▶ TRY IT: Every line below that holds the word "graphql" must be listed.
----------------
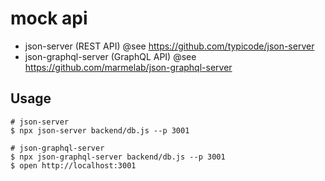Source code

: # mock api

- json-server (REST API)
  @see https://github.com/typicode/json-server
- json-graphql-server (GraphQL API)
  @see https://github.com/marmelab/json-graphql-server

## Usage

```
# json-server
$ npx json-server backend/db.js --p 3001

# json-graphql-server
$ npx json-graphql-server backend/db.js --p 3001
$ open http://localhost:3001
```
----------------
▶ ANSWER SPACE:
- json-graphql-server (GraphQL API)
  @see https://github.com/marmelab/json-graphql-server
# json-graphql-server
$ npx json-graphql-server backend/db.js --p 3001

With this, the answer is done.